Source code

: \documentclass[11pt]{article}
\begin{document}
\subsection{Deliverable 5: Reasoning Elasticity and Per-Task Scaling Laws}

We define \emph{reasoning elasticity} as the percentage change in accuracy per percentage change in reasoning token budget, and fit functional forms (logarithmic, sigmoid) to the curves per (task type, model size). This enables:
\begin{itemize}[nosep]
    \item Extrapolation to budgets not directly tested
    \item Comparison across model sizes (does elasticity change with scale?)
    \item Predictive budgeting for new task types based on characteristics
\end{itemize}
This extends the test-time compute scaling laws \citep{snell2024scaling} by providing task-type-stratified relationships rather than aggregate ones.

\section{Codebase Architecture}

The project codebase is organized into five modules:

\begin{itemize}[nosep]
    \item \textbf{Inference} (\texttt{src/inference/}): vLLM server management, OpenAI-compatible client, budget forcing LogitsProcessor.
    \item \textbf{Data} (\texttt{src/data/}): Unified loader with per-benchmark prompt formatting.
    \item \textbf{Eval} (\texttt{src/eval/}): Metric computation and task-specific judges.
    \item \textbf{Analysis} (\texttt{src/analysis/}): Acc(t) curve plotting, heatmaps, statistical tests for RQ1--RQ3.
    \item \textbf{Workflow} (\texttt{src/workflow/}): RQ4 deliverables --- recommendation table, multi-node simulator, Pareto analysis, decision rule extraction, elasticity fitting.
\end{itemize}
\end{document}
————————
### [ASSIGNED TASK]
Going through the material above, work out how many lines contain the string "with" and give only that figure.

### [ANSWER TO THIS EXERCISE]
2